6 Other Names For The Fiscal Cliff

From the curb to the bomb, people who want to stop Congress from making deep cuts to avoid automatic cuts and tax hikes would like to rename the promised apocalypse. Words matter.

1. Fiscal Curb

This term is being pushed by MSNBC’s Lawrence O’Donnell. “If you don’t do anything, it becomes a very, very large adjustment in both tax revenue and spending over a long period of time,” O’Donnell said on his show last week. “But over the course of the few weeks that we will have done this before Congress fixes it, it will be a minor step off a curb. And it’s all fixable retroactively.”

2. Fiscal Slope

“Slope,” like “curb,” has a gentler ring to it than “cliff.” Popular among Democrats (like a few of the terms here), the concept of a “slope” makes economic crisis seem less immediate. "Liberals aren't so troubled by the idea of the Bush-era tax cuts expiring; if the rates returned to their pre-2001 levels, Democrats could then push for tax cuts for just the lower and middle brackets without having to persuade Republicans to violate that pesky Grover Norquist pledge," explains Jon Healey in the L.A. Times. "Nevertheless, the left argues that slashing federal spending will choke off the recovery.

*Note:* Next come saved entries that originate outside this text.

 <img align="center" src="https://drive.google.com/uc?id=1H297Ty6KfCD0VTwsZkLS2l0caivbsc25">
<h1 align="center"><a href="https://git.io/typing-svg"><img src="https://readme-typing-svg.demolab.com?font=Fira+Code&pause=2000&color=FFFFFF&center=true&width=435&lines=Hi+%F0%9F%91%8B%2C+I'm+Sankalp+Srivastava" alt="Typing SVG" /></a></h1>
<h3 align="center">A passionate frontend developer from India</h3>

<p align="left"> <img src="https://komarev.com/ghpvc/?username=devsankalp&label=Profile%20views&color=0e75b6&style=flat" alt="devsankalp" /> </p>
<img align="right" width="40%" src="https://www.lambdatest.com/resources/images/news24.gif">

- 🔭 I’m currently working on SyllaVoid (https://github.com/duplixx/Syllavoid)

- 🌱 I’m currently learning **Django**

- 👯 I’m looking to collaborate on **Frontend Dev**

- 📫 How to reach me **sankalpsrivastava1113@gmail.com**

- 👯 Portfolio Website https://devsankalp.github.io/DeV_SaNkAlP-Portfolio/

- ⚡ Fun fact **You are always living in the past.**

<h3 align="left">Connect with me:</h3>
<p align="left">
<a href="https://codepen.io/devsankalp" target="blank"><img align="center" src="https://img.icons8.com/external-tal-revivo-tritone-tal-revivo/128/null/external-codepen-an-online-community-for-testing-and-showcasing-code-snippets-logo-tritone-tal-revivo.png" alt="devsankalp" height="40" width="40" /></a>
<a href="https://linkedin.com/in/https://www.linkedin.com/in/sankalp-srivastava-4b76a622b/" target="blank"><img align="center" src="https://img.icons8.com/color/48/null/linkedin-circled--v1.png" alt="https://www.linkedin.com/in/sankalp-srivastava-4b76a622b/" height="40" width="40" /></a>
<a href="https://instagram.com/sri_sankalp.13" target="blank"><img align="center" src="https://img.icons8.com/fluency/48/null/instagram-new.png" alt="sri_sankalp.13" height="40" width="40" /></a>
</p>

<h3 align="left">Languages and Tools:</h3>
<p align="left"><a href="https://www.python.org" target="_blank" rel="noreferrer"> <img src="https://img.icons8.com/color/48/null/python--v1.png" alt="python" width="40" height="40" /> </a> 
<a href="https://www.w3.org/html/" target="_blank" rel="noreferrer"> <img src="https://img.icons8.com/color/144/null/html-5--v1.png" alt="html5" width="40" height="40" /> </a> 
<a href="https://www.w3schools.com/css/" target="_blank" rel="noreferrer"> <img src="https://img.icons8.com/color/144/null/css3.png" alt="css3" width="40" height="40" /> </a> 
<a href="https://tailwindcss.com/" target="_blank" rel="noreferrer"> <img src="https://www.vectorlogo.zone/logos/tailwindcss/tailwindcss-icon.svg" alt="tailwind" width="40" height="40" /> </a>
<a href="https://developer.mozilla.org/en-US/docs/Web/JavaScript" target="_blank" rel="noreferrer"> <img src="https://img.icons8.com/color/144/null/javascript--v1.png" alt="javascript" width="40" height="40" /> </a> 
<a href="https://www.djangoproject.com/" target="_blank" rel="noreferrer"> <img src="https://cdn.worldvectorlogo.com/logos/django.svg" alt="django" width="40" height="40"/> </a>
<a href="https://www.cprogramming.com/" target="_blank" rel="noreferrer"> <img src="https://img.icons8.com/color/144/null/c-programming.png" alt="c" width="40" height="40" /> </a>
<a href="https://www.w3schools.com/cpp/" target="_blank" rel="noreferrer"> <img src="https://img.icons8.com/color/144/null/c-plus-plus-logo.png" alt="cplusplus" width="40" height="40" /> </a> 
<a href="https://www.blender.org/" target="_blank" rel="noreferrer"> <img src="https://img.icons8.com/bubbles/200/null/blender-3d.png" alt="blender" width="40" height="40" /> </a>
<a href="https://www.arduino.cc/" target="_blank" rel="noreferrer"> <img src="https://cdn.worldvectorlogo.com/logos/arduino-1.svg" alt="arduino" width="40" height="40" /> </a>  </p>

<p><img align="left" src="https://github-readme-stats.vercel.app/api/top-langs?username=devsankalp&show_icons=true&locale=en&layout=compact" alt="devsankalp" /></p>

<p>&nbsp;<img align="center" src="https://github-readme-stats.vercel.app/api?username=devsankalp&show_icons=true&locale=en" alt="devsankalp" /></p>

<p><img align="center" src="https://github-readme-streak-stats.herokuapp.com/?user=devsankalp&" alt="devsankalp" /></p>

So Democrats have started using phrases such as the 'fiscal slope' to describe the looming problem."

3. Fiscal Obstacle Course

Possibly the least resonant of the options. The “fiscal obstacle course” was proposed as an alternative by Mattea Kramer and Chris Hellmann, writing in Mother Jones and TomDispatch: “In fact, if you were choosing an image based on the coming fiscal dust-up, it probably wouldn't be a cliff but an obstacle course — a series of federal spending cuts and tax increases all scheduled to take effect as 2013 begins. And it's true that, if all those budget cuts and tax increases were to go into effect at the same time, an already weak recovery would probably sink into a double-dip recession.”

4. Austerity Crisis

A phrase favored by Ezra Klein and proposed by Suzy Khimm of The Washington Post. “Because we don’t know how financial markets will react, we can’t say whether the speed with which this will happen makes it more like a ‘cliff’ or a ‘staircase’ or a ‘slope,’ but we can say that, if it isn’t resolved pretty quickly, it’ll be a crisis,” Klein explained on his blog.

5. Austerity Bomb

First coined by Talking Points Memo’s Brian Beutler after the Congressional Budget Office put out its research on the coming devastation of the economy. “A giant austerity bomb is timed to go off at the beginning of next year, and the threat of significantly higher taxes and lower spending has Republicans running around the Capitol sounding more like John Maynard Keynes than John Boehner,” Beutler wrote.

6. Fiscal Fast

As argued in The Atlantic: “But there is no cliff, and there is no abyss. There's just an overly aggressive diet, foisted on us by a political system divided between two very different ideas of how we should collect and spend money, that will slowly emaciate the recovery in 2013. Right now, we don't need a deal, by any means necessary. We need the right diet for 2013.”